On Petition for Review of an Order of the
Board of Immigration Appeals
Submitted December 4, 2018**
Pasadena, California
Before: RAWLINSON and BEA, Circuit Judges, and BASTIAN,*** District Judge.
*
This disposition is not appropriate for publication and is not precedent
except as provided by Ninth Circuit Rule 36-3.
**
The panel unanimously concludes this case is suitable for decision
without oral argument. See Fed. R. App. P. 34(a)(2).
***
The Honorable Stanley Allen Bastian, United States District Judge for
the Eastern District of Washington, sitting by designation.

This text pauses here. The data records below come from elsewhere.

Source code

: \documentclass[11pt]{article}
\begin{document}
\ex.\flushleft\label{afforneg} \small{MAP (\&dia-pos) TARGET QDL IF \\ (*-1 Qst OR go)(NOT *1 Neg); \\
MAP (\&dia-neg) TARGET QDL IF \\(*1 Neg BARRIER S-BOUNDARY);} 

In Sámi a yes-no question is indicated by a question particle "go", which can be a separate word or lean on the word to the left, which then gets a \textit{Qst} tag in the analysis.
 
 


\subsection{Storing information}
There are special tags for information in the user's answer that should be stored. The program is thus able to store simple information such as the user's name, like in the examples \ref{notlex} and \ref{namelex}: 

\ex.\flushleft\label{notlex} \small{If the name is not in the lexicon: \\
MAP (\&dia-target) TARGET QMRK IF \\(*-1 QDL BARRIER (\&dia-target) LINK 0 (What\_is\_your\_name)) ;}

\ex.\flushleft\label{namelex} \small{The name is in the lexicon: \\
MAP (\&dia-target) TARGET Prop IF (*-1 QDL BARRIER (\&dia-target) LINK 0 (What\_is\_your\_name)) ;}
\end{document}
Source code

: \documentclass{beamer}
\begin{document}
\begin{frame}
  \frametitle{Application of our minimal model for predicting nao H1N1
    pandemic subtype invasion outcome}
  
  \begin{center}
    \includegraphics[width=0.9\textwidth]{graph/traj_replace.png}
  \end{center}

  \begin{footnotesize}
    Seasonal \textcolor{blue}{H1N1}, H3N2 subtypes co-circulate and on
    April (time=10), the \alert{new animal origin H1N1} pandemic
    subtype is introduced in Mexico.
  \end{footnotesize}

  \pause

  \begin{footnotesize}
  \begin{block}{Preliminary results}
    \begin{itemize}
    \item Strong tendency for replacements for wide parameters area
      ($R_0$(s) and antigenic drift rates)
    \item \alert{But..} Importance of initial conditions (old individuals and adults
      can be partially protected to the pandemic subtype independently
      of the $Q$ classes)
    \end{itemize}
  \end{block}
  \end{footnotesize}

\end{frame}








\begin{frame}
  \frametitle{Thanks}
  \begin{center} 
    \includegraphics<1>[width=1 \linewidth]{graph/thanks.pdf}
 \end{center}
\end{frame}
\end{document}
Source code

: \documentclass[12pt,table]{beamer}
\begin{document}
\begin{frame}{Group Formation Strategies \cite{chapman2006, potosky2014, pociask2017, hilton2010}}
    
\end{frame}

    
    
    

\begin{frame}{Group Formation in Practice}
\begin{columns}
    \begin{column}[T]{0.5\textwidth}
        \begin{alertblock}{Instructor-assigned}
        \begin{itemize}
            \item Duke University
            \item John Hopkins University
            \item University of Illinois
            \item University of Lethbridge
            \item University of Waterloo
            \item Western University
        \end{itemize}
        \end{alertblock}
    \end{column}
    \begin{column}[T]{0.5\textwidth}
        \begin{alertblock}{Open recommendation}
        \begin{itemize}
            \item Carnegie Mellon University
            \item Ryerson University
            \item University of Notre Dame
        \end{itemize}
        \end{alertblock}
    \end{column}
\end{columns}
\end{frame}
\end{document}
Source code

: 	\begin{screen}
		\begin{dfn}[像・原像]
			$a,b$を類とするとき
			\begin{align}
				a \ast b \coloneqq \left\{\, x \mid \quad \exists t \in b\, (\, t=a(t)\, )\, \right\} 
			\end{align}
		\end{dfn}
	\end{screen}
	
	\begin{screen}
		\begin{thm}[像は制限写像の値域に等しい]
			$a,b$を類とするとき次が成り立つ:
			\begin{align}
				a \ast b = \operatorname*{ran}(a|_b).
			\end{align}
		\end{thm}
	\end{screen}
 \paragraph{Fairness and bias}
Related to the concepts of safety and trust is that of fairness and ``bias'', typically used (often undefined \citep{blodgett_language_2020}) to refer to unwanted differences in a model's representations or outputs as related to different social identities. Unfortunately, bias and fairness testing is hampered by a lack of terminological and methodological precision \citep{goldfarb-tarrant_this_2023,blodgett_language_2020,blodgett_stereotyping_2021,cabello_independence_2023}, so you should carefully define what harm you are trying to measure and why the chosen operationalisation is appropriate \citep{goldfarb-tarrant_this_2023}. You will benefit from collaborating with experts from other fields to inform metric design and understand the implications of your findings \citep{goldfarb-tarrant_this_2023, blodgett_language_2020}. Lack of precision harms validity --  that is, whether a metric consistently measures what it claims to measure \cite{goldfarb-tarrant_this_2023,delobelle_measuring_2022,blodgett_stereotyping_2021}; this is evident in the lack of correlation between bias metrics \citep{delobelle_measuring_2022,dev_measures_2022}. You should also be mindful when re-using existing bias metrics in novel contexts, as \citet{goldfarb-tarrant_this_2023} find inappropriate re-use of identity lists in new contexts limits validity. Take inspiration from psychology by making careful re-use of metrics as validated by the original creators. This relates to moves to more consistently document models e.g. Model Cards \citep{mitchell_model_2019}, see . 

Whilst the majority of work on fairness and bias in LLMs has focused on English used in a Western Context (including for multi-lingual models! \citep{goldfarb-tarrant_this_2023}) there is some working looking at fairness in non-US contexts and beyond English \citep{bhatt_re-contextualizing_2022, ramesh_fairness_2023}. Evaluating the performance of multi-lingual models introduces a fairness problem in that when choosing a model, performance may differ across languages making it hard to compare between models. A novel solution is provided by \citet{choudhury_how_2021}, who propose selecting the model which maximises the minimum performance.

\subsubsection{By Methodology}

Liang Zhao (“Zhao”), a native and citizen of the People’s Republic of China,
petitions for review of the Board of Immigration Appeals’ (“BIA”) denial of
asylum, withholding of removal, and protection under the Convention Against
Torture (“CAT”), and review of the BIA’s decision denying Zhao’s untimely
motion to reopen pursuant to the BIA’s sua sponte powers. Zhao claims to fear
harm by police in China for his participation in a Christian house church. We have
jurisdiction under 8 U.S.C. § 1252. We deny Zhao’s petition for review.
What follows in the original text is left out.